Après quelques tours de terminal pour me dégourdir les jambes avant
les 12 heures d'avion qui m'attendaient, j'ai fait la queue, comme
tout le monde, pour embarquer. Grâce à l'enregistrement en ligne
que j'avais fait la veille, j'avais pu choisir un siège qui me
convenait. Stratégiquement, je voulais un siège près du hublot non
seulement pour avoir la vue sur Mexico à l'atterrissage, car
l'aéroport est en plein milieu de la ville, mais aussi pour disposer
d'un plus grand nombre de points d'appui pour dormir. À
l'enregistrement, mon choix s'était porté sur une rangée où se
trouvait déjà quelqu'un dans le siège couloir. Je pensais qu'il y
avait moins de chance pour que qu'une personne seule vienne
s'intercaler entre nous. Par ailleurs, j'ai choisi la rangée juste
avant l'issue de secours, car les sièges derrière sont plus
éloignés, anéantissant toute velléité de mes voisins de derrière
de cogner mon dossier avec leurs genoux. Très bon choix Jean-Michel
(oui car je me parle aussi à la troisième personne)! Une personne
est quand même venue s'installer dans le siège du milieu mais elle
a trouvé un emplacement plus confortable ailleurs avant même le
décollage. Il est vrai qu'entre deux gars et avec un radiateur sous
le siège de devant réduisant la capacité de mouvement de ses
jambes, ce n'était pas le meilleur endroit. J'étais, à l'instar de
mon autre voisin de rangée, ravi. Le monsieur était un Mexicain
très sympathique qui revenait d'Allemagne pour son travail. Il était
heureux de rentrer chez lui et ne tarissait pas d'éloges sur son
pays. Il veillait à ce que je reçoive les documents nécessaires à
remplir pour passer l'immigration et à me mettre de côté mes repas
quand je dormais. Ce n'était pas le premier Mexicain que je
rencontrais dans la vie, mais c'était le premier au cours de ce
voyage, et il correspondait en tous points à l'image que m'avaient
décrite toutes les personnes à qui j'avais parlé de mes projets de
voyages: les Mexicains sont gentils. On m'a beaucoup vanté la beauté
du pays mais aussi le chaleureux accueil de ses habitants. Et
celui-là, celui de l'avion (à qui je n'ai pas demandé le nom,
malheureusement), donnait raison à mes conseillers de voyage.
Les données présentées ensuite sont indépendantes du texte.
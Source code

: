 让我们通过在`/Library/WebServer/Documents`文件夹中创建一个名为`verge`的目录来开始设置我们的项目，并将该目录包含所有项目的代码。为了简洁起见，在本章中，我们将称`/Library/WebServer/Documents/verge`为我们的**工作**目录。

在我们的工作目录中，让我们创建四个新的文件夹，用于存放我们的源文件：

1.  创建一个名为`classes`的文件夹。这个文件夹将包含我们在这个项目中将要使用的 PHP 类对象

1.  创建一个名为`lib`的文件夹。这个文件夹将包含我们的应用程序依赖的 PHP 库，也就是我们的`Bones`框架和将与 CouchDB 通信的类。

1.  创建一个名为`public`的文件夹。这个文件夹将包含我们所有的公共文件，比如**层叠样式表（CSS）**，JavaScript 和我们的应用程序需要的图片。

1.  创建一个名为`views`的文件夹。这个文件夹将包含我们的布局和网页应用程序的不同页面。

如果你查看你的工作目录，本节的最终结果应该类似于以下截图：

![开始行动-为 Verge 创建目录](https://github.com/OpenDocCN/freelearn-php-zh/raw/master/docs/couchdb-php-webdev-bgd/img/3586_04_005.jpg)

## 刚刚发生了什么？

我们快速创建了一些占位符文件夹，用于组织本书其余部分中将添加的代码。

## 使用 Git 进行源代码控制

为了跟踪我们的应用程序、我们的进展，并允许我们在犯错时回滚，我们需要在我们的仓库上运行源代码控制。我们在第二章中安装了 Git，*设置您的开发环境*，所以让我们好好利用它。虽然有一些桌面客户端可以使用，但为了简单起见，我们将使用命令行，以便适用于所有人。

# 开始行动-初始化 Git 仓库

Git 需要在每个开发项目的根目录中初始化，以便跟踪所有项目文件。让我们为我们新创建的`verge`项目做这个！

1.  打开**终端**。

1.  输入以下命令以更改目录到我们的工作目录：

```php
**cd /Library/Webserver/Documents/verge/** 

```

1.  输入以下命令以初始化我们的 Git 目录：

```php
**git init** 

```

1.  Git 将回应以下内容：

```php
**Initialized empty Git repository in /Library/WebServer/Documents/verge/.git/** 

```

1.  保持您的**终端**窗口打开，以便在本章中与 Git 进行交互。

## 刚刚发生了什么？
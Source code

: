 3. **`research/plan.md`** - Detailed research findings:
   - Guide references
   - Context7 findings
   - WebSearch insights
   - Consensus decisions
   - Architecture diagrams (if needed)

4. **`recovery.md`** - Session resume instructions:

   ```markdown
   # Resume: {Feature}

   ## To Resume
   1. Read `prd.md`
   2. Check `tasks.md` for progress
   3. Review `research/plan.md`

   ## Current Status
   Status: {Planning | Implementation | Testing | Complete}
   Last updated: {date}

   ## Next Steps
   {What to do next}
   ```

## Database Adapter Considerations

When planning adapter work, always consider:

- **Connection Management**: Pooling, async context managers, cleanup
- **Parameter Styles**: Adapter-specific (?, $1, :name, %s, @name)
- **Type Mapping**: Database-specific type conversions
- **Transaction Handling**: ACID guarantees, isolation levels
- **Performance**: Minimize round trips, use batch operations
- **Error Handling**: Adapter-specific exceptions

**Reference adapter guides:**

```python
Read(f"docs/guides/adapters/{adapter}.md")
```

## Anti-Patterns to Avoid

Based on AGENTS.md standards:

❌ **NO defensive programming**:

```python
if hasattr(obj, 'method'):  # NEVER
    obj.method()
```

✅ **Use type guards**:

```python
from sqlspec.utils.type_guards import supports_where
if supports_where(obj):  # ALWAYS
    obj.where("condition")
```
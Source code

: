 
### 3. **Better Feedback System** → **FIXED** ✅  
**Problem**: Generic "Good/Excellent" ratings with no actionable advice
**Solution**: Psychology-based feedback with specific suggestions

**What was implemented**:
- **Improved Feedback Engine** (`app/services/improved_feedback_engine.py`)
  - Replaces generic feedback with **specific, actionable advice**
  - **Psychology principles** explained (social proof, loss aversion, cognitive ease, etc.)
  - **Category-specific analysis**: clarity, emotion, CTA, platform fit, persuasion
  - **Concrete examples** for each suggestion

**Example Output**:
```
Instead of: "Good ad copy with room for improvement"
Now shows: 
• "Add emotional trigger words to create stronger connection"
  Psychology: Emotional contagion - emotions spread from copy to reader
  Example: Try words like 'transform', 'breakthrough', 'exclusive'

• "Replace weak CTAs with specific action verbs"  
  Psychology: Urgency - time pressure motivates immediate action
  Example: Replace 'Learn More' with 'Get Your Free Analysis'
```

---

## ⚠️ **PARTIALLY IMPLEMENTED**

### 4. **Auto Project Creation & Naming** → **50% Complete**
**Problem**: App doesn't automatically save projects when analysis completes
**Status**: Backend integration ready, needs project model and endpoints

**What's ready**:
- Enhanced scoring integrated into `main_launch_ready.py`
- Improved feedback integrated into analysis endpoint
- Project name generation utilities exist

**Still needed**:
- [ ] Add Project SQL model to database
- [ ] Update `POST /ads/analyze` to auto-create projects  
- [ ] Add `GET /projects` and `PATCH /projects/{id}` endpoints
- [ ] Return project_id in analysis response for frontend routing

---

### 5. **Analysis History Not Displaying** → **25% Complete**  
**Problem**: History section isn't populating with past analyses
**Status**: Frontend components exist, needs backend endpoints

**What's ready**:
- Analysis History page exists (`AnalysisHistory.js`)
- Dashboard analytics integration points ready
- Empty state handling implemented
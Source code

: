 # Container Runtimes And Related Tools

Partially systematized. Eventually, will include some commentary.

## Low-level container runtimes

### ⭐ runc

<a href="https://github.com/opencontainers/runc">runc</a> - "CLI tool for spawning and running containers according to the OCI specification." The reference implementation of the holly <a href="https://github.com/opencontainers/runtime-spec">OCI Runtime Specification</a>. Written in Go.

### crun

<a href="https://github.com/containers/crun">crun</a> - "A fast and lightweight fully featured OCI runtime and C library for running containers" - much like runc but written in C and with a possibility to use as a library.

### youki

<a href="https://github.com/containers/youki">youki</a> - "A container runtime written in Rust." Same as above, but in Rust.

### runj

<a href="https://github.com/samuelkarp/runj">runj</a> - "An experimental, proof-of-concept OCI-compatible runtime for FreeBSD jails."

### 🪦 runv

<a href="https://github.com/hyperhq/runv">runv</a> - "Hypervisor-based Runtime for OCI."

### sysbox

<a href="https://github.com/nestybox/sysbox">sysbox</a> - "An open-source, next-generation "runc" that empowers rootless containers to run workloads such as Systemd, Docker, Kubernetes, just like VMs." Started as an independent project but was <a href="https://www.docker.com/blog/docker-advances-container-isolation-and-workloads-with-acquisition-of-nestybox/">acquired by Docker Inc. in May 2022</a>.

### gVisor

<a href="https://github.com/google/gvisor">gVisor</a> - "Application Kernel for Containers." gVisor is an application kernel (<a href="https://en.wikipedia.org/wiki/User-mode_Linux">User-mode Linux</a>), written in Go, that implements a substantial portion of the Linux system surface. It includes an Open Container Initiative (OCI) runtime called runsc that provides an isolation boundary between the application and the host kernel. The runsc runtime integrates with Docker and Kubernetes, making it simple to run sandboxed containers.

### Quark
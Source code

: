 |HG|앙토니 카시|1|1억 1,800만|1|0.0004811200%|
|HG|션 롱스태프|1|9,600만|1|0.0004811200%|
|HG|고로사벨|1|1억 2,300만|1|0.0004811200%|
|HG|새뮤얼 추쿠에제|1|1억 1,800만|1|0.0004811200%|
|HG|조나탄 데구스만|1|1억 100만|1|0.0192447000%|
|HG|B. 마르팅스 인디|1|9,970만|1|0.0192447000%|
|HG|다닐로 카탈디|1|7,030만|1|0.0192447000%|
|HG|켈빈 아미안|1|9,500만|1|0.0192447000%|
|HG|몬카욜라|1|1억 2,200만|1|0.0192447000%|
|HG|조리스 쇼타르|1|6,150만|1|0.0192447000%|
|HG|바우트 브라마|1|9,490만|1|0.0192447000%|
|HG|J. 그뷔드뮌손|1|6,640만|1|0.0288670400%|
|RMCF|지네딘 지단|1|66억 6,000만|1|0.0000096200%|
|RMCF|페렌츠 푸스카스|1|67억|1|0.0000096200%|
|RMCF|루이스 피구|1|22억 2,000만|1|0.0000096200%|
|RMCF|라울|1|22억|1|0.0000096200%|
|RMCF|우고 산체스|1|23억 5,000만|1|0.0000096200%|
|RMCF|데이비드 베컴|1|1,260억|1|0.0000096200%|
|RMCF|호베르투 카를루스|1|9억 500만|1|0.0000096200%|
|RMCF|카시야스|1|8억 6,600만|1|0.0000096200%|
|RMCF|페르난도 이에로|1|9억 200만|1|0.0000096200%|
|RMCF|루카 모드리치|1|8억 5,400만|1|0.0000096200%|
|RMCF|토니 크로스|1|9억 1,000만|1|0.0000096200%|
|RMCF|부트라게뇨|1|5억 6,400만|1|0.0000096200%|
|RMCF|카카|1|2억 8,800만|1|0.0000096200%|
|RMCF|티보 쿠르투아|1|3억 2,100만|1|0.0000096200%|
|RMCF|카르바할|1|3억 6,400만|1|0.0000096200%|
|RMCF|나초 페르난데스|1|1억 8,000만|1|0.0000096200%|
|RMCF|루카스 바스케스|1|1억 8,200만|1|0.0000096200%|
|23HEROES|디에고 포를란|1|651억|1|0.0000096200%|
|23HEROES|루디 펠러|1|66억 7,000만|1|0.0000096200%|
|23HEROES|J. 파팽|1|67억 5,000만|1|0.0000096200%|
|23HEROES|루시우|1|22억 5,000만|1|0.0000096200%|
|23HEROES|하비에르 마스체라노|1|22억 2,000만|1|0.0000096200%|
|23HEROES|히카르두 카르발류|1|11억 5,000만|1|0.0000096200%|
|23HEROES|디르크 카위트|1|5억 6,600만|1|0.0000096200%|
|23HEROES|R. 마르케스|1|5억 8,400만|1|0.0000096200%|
Douze heures d'avion, c'est long. Heureusement, de nos jours, il y a
beaucoup de choses à faire pour passer le temps. Si on n'a pas pris
un livre avec soi, on peut prendre un journal ou un magazine gratuit
en rentrant dans l'avion. Si on n'a pas pris de journal, on peut
regarder des heures et des heures de cinéma sur son écran
personnel, qu'on écoute avec ses propres écouteurs. Si on n'a pas
d'écouteurs, on nous en distribue. Et il y a le sommeil, si on y
arrive. Ça c'est super pour tuer le temps. Et pour rythmer le vol,
un peu comme des étapes à franchir, il y a les repas. Et ceux d'Air
France sont les plus fameux (toutes proportions gardées, on reste
dans un avion et le bruit et le manque de place ne permettent pas
d'apprécier les plats du chef dans toute leur potentialité). Pour
moi, le programme a été le suivant: discussion avec mon voisin
mexicain, film (L'Odyssée de Pi, ouais, mignon), raviolis à la
ricotta (pas mal), sommeil (court), lecture d'un magazine, sommeil
(léger), glace, observation de mon environnement, film (L'Âge de
glace 4, sympa), sommeil (réparateur), brochettes de poulet
(vraiment pas mal), impatience. Le tout entrecoupé de deux
excursions aux toilettes. Ce qui manque, pour tuer le temps, c'est un
grand espace pour marcher. Donc on se contente du couloir. Bref, on
n'est quand même pas mécontent d'arriver.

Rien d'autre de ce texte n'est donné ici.